Once the line with "of to Known" is found in the entries below, repeat it and each following line exactly, up to and including the line with "In order to". Add no other lines.

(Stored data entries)
************
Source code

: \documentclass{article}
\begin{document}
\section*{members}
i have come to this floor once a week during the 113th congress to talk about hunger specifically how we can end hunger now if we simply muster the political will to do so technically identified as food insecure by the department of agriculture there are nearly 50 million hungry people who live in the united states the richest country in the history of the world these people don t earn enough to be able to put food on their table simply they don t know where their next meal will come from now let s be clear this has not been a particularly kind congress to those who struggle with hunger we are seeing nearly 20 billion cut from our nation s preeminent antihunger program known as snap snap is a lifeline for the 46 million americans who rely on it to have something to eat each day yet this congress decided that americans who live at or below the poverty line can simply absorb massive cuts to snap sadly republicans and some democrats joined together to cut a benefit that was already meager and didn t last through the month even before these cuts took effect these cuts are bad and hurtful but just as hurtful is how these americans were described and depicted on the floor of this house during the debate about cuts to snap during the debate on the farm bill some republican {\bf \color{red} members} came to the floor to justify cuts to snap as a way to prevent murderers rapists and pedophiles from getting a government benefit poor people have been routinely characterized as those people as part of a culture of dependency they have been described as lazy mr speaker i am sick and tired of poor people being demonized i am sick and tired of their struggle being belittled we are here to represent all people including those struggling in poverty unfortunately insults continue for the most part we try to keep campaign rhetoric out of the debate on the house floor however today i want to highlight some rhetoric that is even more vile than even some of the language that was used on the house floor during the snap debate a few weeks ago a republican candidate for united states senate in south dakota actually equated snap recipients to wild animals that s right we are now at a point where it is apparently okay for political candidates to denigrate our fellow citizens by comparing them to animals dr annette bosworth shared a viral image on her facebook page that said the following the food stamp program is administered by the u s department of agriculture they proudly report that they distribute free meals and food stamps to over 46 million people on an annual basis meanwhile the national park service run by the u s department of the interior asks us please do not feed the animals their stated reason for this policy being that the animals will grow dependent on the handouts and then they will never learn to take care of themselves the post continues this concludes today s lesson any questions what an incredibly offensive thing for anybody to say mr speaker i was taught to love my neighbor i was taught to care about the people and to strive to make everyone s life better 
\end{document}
************
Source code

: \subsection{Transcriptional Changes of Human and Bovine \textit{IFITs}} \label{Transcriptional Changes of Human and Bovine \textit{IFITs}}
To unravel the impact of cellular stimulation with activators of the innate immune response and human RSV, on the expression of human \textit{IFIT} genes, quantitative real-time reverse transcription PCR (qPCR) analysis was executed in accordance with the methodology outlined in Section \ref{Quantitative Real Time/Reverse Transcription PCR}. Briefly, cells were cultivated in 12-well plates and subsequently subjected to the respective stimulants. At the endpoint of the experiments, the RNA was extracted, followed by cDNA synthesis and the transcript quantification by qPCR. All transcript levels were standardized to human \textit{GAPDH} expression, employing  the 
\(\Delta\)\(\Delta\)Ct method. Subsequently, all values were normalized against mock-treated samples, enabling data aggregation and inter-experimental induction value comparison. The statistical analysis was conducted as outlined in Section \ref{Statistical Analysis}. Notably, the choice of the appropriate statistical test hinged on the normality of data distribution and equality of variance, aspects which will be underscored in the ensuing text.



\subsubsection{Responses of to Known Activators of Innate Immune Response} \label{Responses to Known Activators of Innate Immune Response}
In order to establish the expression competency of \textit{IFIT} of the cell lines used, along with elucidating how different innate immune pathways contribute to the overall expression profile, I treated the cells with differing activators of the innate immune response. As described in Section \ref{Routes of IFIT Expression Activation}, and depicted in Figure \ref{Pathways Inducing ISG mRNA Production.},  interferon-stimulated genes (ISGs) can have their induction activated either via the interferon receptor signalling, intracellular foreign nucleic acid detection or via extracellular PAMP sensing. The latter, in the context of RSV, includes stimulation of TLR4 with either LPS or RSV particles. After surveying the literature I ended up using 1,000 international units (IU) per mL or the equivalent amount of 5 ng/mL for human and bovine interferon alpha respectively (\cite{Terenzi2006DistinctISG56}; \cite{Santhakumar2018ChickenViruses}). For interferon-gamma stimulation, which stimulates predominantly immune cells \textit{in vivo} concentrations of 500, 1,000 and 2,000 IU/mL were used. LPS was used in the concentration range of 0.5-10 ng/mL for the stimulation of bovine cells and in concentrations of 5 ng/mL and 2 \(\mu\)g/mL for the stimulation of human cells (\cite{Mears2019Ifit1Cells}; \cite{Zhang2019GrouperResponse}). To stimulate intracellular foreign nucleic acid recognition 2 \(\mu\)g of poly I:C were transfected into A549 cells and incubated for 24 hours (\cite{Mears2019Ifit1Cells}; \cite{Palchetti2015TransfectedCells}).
************
▶ [REPLY TO THE EXERCISE]
\subsubsection{Responses of to Known Activators of Innate Immune Response} \label{Responses to Known Activators of Innate Immune Response}
In order to establish the expression competency of \textit{IFIT} of the cell lines used, along with elucidating how different innate immune pathways contribute to the overall expression profile, I treated the cells with differing activators of the innate immune response. As described in Section \ref{Routes of IFIT Expression Activation}, and depicted in Figure \ref{Pathways Inducing ISG mRNA Production.},  interferon-stimulated genes (ISGs) can have their induction activated either via the interferon receptor signalling, intracellular foreign nucleic acid detection or via extracellular PAMP sensing. The latter, in the context of RSV, includes stimulation of TLR4 with either LPS or RSV particles. After surveying the literature I ended up using 1,000 international units (IU) per mL or the equivalent amount of 5 ng/mL for human and bovine interferon alpha respectively (\cite{Terenzi2006DistinctISG56}; \cite{Santhakumar2018ChickenViruses}). For interferon-gamma stimulation, which stimulates predominantly immune cells \textit{in vivo} concentrations of 500, 1,000 and 2,000 IU/mL were used. LPS was used in the concentration range of 0.5-10 ng/mL for the stimulation of bovine cells and in concentrations of 5 ng/mL and 2 \(\mu\)g/mL for the stimulation of human cells (\cite{Mears2019Ifit1Cells}; \cite{Zhang2019GrouperResponse}). To stimulate intracellular foreign nucleic acid recognition 2 \(\mu\)g of poly I:C were transfected into A549 cells and incubated for 24 hours (\cite{Mears2019Ifit1Cells}; \cite{Palchetti2015TransfectedCells}).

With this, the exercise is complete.